Department defends reappointment of top servant who retired 18 months ago

An assistant secretary-general at the Department of Agriculture retired in 2010, but will stay on until October at least.

THE DEPARTMENT OF AGRICULTURE has explained why it has retained the services of a senior civil servant who retired in 2010, and who is set to continue working at the Department at least until this October.

Minister Simon Coveney confirmed last week that an assistant secretary-general, Martin Heraghty, was still working in the Department despite having retired in October 2010, under the terms of the incentivised Scheme for Early Retirement.

Despite having retired 19 months ago, Heraghty  remains hired on a part-time contract until at least this October, which Coveney said had cost €120,860 to date.

This lunchtime the Department explained to TheJournal.ie that Heraghty had been reappointed with the approval of the former minister for finance Brian Lenihan, as his expertise was needed for specific projects.

“Since the [recruitment] moratorium was introduced, the Department lost six Assistant Secretaries with only two of these having been replaced and one Director (IT) appointed,” the Department said in a statement.
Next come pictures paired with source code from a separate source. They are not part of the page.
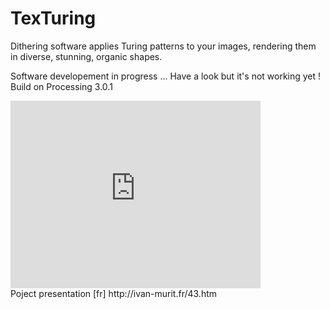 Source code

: # TexTuring
Dithering software applies Turing patterns to your images, rendering them in diverse, stunning, organic shapes.

Software developement in progress ...
Have a look but it's not working yet !
Build on Processing 3.0.1

<iframe src="https://player.vimeo.com/video/145301542" width="400" height="300" frameborder="0" webkitallowfullscreen mozallowfullscreen allowfullscreen></iframe><br />
Poject presentation [fr] http://ivan-murit.fr/43.htm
As a result of the shortfall at senior management level in the Department, sanction of the Minister for Finance was obtained to re-engage an Assistant Secretary who, amongst other matters, has responsibility for policy on meat and milk production and processing – two of the largest sectors in Irish agriculture, for a defined contract period.
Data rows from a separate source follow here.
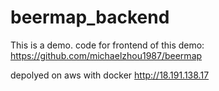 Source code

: # beermap_backend
This is a demo.
code for frontend of this demo:
https://github.com/michaelzhou1987/beermap

depolyed on aws with docker
http://18.191.138.17
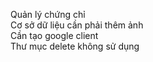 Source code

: Quản lý chứng chỉ </br>
Cơ sở dữ liệu cần phải thêm ảnh </br>
Cần tạo google client </br>
Thư mục delete không sử dụng </br>
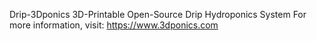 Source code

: Drip-3Dponics
3D-Printable Open-Source Drip Hydroponics System For more information, visit: https://www.3dponics.com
The Department said given the role that the meat and dairy sector was likely to play in an economic recovery, and how reform of the Common Agricultural Policy would be ongoing in the coming months – including during Ireland’s EU presidency in the first half of next year – it needed to ensure that it was “well positioned at senior management level”.
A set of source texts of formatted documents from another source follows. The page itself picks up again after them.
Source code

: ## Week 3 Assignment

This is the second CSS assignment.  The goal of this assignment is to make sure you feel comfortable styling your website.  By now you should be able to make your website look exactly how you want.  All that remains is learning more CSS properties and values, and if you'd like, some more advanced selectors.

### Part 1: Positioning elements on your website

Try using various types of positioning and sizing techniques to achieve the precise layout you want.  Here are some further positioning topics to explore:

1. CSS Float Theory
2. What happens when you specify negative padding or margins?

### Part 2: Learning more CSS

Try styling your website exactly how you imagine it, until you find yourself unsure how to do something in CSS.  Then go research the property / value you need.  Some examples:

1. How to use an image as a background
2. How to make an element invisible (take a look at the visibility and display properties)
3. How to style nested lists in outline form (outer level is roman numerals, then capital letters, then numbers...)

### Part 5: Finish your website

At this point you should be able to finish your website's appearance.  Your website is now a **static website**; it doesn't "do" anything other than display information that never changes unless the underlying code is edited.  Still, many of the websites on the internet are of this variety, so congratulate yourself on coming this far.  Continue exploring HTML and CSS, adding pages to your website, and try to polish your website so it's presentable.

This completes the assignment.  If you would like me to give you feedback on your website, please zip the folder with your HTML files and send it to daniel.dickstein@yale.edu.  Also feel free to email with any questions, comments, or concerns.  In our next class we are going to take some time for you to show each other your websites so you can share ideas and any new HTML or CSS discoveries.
“Accordingly, the Department considered it essential that the Assistant Secretary in question be re-engaged.”

The management structure outlined on the Department’s website lists Heraghty as being responsible for meat and milk policy, dairy controls and food industry development.

He is also listed as being a member of the board of Teagasc, the agriculture and food development authority, up until at least January 2011, though the most recent annual reports available – for 2009 and 2010 – confirm he was not paid for this role in either of those years.

The Department added that it could not say for now whether Heraghty’s arrangement would be continued beyond October and into the first half of next year when Ireland holds the presidency of the European Council.

Pay rules applied to the public and civil services mean that retired former staff members who are rehired later have their pay levels capped so that their total income, including both their new pay and their existing pension, cannot be higher than their original salary.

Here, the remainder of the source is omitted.